= Task to carry out =
If a line in the entries below contains "that", copy it.

= Data provided =
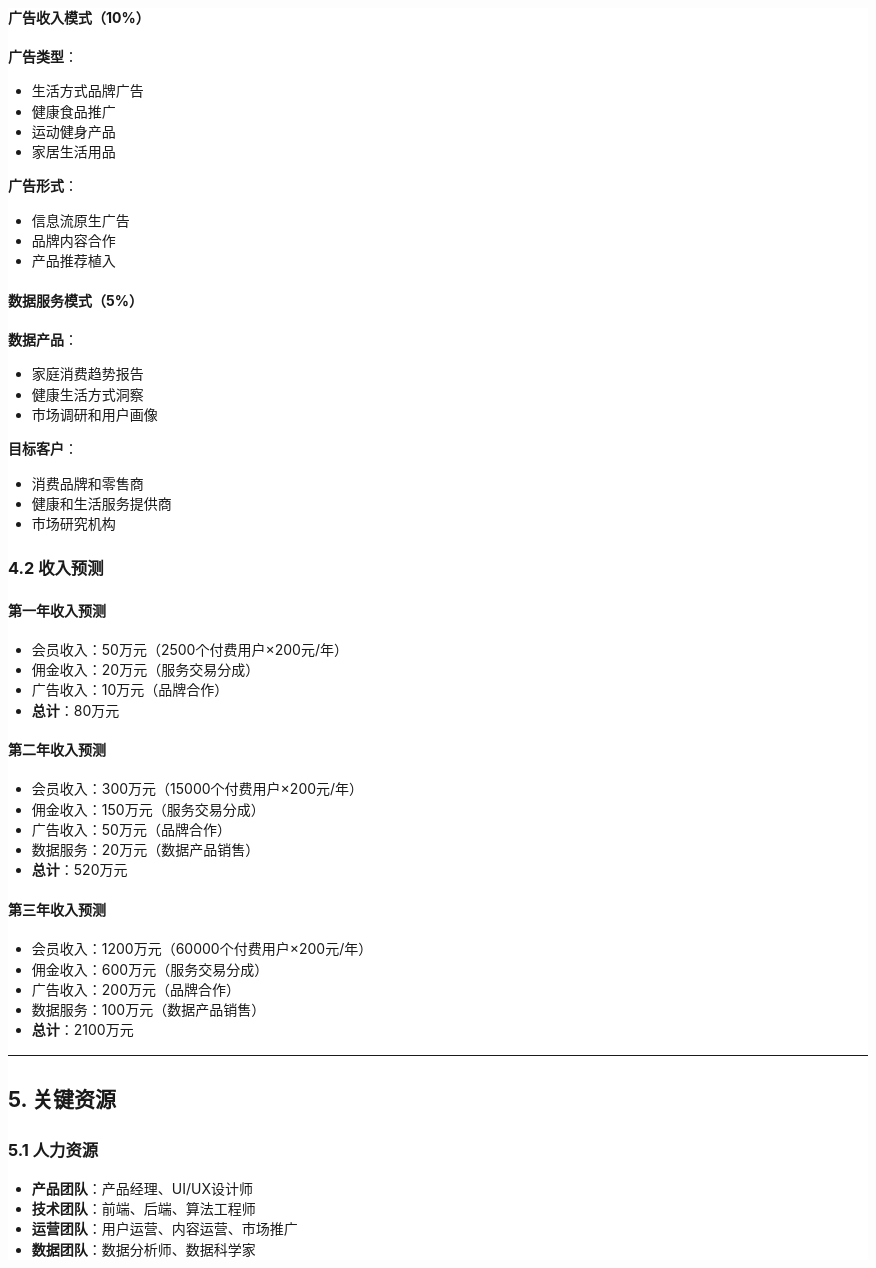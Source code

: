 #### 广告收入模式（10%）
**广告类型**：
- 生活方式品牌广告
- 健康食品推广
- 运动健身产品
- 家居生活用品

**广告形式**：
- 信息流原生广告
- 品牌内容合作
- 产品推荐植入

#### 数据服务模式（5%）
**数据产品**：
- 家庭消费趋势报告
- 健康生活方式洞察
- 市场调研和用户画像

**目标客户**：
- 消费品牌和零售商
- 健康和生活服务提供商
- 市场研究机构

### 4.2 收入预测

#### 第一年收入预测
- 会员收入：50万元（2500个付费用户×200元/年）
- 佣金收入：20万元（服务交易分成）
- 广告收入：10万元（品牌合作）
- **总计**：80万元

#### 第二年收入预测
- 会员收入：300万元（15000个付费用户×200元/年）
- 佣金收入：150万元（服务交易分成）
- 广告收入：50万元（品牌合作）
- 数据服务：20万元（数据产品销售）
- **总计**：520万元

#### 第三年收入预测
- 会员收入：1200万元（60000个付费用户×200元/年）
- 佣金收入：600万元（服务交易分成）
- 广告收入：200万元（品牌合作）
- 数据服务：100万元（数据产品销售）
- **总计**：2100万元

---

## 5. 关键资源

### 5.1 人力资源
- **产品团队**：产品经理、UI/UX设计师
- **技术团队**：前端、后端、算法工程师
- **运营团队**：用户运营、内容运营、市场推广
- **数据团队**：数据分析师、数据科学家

...

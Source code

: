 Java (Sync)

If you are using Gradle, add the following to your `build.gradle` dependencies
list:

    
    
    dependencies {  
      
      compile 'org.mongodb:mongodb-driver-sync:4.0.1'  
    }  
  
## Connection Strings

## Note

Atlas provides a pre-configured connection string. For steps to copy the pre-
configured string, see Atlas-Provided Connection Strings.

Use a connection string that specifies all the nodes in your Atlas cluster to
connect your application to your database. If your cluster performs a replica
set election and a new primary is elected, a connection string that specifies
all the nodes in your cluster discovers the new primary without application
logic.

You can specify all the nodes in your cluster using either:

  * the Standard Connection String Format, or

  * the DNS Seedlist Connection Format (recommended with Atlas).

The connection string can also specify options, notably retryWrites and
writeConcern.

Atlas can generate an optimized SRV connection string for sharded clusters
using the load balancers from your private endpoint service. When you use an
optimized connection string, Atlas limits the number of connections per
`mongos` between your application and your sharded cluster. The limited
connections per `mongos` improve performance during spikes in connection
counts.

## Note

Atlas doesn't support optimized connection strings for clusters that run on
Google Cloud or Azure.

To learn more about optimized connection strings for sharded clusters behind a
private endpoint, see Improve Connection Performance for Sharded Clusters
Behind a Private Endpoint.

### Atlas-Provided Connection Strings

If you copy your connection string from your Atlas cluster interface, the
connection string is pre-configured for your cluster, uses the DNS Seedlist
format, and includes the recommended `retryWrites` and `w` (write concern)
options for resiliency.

= Result of this task =
Use a connection string that specifies all the nodes in your Atlas cluster to
set election and a new primary is elected, a connection string that specifies
Atlas doesn't support optimized connection strings for clusters that run on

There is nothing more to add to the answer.